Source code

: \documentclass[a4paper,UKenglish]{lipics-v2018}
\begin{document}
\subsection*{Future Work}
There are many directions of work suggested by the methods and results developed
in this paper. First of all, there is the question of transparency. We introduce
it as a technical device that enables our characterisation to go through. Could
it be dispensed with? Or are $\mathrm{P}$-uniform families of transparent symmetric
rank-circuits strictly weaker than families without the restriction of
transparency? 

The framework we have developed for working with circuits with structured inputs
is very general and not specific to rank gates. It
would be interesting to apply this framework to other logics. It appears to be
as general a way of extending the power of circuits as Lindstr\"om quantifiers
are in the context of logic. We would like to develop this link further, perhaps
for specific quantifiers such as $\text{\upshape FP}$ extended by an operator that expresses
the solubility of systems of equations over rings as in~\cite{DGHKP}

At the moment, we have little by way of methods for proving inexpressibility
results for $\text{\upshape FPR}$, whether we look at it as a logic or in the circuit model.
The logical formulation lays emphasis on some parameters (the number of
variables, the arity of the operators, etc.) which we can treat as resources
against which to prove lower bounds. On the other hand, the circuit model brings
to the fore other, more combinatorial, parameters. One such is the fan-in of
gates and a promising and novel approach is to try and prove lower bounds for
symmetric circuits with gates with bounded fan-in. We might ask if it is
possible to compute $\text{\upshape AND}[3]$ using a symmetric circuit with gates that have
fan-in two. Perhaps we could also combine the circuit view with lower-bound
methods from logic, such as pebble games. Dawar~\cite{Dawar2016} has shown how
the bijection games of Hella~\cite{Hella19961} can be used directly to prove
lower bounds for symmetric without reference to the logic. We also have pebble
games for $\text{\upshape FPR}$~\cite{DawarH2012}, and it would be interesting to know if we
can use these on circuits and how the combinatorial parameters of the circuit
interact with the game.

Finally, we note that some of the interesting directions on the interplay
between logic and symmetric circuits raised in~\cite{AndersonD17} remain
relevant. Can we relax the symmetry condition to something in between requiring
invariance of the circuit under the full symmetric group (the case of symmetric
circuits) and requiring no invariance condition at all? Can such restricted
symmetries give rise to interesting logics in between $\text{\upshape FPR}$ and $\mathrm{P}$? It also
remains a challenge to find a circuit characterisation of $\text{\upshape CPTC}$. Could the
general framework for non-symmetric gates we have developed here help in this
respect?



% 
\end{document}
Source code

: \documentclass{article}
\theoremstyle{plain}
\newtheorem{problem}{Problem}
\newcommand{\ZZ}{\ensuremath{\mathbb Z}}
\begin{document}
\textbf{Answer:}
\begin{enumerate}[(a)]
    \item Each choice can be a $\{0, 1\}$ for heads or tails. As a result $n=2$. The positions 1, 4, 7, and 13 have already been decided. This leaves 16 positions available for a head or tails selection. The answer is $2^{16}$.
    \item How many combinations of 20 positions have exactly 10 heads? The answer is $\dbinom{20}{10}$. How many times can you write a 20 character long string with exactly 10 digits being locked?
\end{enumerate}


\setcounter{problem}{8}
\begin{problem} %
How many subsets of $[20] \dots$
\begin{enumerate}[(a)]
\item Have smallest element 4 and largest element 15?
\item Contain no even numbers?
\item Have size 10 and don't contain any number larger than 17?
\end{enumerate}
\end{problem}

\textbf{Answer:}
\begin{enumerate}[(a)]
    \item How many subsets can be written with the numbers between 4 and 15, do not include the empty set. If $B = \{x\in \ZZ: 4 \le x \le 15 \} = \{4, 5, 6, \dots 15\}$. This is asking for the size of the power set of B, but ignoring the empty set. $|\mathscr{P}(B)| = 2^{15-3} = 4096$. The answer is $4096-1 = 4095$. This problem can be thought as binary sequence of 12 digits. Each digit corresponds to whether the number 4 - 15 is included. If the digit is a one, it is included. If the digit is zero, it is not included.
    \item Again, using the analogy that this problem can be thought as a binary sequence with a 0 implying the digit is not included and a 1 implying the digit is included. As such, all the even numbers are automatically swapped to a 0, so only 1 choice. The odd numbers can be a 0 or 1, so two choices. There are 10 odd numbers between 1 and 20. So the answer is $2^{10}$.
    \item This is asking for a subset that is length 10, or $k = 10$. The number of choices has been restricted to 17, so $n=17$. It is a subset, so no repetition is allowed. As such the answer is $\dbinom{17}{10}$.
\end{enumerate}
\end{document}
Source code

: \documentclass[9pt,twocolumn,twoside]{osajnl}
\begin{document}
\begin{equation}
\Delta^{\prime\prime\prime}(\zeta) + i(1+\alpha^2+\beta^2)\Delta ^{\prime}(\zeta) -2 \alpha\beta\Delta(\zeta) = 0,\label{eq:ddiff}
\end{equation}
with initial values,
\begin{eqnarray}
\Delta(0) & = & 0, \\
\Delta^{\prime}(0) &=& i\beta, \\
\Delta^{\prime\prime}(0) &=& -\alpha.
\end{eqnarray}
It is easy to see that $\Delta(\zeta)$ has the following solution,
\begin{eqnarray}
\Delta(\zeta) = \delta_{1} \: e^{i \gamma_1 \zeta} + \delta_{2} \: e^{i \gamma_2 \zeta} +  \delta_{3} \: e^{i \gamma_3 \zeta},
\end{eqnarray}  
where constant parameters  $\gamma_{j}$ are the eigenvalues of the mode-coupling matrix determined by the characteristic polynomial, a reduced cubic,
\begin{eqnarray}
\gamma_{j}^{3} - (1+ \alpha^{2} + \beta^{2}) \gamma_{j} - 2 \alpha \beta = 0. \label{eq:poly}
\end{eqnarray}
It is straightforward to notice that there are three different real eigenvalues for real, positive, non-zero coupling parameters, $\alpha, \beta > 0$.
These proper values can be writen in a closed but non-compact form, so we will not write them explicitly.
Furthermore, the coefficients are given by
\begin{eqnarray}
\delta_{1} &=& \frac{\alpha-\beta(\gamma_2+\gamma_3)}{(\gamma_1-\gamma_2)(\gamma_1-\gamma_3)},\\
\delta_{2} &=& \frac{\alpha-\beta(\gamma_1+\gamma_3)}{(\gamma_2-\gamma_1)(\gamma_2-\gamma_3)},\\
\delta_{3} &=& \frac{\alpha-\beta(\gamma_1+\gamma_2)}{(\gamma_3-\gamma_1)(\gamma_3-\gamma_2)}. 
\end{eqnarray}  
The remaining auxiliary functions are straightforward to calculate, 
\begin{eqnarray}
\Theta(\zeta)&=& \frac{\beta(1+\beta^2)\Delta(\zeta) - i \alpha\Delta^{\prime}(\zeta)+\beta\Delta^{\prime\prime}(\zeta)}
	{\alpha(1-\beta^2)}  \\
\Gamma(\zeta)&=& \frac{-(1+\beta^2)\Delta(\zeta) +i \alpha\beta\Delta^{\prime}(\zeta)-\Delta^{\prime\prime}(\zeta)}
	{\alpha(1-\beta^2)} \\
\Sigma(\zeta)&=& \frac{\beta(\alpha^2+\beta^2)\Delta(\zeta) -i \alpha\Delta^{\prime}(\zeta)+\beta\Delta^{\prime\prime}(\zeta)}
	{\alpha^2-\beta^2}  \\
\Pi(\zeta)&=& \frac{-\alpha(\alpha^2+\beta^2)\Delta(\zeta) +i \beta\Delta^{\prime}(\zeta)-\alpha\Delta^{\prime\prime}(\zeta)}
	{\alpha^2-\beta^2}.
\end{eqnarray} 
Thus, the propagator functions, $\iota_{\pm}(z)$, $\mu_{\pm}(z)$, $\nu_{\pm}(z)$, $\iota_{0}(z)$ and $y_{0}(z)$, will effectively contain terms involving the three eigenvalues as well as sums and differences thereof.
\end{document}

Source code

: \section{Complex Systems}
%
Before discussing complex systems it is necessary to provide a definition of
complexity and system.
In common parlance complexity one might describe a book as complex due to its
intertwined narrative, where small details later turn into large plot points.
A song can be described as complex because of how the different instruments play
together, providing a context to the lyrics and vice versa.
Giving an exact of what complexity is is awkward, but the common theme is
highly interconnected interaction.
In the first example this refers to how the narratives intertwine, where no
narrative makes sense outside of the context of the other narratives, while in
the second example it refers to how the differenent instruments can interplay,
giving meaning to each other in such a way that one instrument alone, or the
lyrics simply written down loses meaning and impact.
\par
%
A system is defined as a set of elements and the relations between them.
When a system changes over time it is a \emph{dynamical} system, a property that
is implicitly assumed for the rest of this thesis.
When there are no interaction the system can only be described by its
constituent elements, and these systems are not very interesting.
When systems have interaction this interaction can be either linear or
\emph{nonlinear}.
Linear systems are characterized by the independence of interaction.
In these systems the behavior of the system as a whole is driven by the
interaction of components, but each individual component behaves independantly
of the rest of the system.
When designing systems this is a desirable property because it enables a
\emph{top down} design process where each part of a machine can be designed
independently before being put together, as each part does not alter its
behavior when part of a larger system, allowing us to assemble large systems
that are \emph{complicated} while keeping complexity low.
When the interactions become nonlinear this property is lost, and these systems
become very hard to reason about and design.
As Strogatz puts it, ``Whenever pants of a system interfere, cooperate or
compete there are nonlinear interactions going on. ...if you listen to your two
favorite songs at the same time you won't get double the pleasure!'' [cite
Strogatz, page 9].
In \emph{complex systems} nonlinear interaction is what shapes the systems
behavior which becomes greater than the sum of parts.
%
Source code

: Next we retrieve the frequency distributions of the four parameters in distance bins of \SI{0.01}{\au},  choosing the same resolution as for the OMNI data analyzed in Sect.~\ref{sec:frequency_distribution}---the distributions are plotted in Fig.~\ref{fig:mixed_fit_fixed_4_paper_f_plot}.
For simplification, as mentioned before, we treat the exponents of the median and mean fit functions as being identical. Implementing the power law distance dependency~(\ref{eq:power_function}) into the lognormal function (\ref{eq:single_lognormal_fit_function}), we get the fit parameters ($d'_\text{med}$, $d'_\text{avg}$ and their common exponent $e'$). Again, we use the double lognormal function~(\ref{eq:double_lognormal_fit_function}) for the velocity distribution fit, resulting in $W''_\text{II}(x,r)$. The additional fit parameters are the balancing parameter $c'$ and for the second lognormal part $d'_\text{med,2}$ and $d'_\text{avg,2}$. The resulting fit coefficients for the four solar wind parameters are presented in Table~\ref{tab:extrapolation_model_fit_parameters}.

▶ [GOAL OF THE EXERCISE]
Within the material above, the line with "relevant. Can we" opens the range and the line with "remains a challenge" closes it; reproduce that range word for word.

▶ [WRITTEN SOLUTION]
relevant. Can we relax the symmetry condition to something in between requiring
invariance of the circuit under the full symmetric group (the case of symmetric
circuits) and requiring no invariance condition at all? Can such restricted
symmetries give rise to interesting logics in between $\text{\upshape FPR}$ and $\mathrm{P}$? It also
remains a challenge to find a circuit characterisation of $\text{\upshape CPTC}$. Could the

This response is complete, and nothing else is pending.